**Data records:**

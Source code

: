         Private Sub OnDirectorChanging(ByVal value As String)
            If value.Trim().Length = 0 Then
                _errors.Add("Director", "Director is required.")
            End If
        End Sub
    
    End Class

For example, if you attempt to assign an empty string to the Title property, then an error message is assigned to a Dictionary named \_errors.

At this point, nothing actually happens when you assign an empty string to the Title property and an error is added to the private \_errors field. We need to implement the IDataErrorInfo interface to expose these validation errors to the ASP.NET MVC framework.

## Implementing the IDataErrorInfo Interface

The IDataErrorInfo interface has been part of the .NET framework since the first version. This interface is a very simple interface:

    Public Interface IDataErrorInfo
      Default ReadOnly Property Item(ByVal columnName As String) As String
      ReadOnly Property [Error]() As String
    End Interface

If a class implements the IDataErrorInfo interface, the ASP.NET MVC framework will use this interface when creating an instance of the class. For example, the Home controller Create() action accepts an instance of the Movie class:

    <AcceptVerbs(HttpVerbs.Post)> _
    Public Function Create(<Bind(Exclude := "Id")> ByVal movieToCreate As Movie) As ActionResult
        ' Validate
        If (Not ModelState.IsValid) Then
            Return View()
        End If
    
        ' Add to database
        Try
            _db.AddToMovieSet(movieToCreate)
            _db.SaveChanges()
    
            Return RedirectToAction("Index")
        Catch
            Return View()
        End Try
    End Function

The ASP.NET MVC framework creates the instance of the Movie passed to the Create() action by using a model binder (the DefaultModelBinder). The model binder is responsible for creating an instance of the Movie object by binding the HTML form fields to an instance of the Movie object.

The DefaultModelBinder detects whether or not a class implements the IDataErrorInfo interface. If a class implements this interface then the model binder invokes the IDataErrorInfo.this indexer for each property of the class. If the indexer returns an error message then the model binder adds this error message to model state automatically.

**Your task:**
Set down, exactly as written, each line of the data from its opening line through the one containing "The ASP.NET MVC framework creates". Output nothing more.

**Answer:**
Source code

:         Private Sub OnDirectorChanging(ByVal value As String)
            If value.Trim().Length = 0 Then
                _errors.Add("Director", "Director is required.")
            End If
        End Sub
    
    End Class

For example, if you attempt to assign an empty string to the Title property, then an error message is assigned to a Dictionary named \_errors.

At this point, nothing actually happens when you assign an empty string to the Title property and an error is added to the private \_errors field. We need to implement the IDataErrorInfo interface to expose these validation errors to the ASP.NET MVC framework.

## Implementing the IDataErrorInfo Interface

The IDataErrorInfo interface has been part of the .NET framework since the first version. This interface is a very simple interface:

    Public Interface IDataErrorInfo
      Default ReadOnly Property Item(ByVal columnName As String) As String
      ReadOnly Property [Error]() As String
    End Interface

If a class implements the IDataErrorInfo interface, the ASP.NET MVC framework will use this interface when creating an instance of the class. For example, the Home controller Create() action accepts an instance of the Movie class:

    <AcceptVerbs(HttpVerbs.Post)> _
    Public Function Create(<Bind(Exclude := "Id")> ByVal movieToCreate As Movie) As ActionResult
        ' Validate
        If (Not ModelState.IsValid) Then
            Return View()
        End If
    
        ' Add to database
        Try
            _db.AddToMovieSet(movieToCreate)
            _db.SaveChanges()
    
            Return RedirectToAction("Index")
        Catch
            Return View()
        End Try
    End Function

The ASP.NET MVC framework creates the instance of the Movie passed to the Create() action by using a model binder (the DefaultModelBinder). The model binder is responsible for creating an instance of the Movie object by binding the HTML form fields to an instance of the Movie object.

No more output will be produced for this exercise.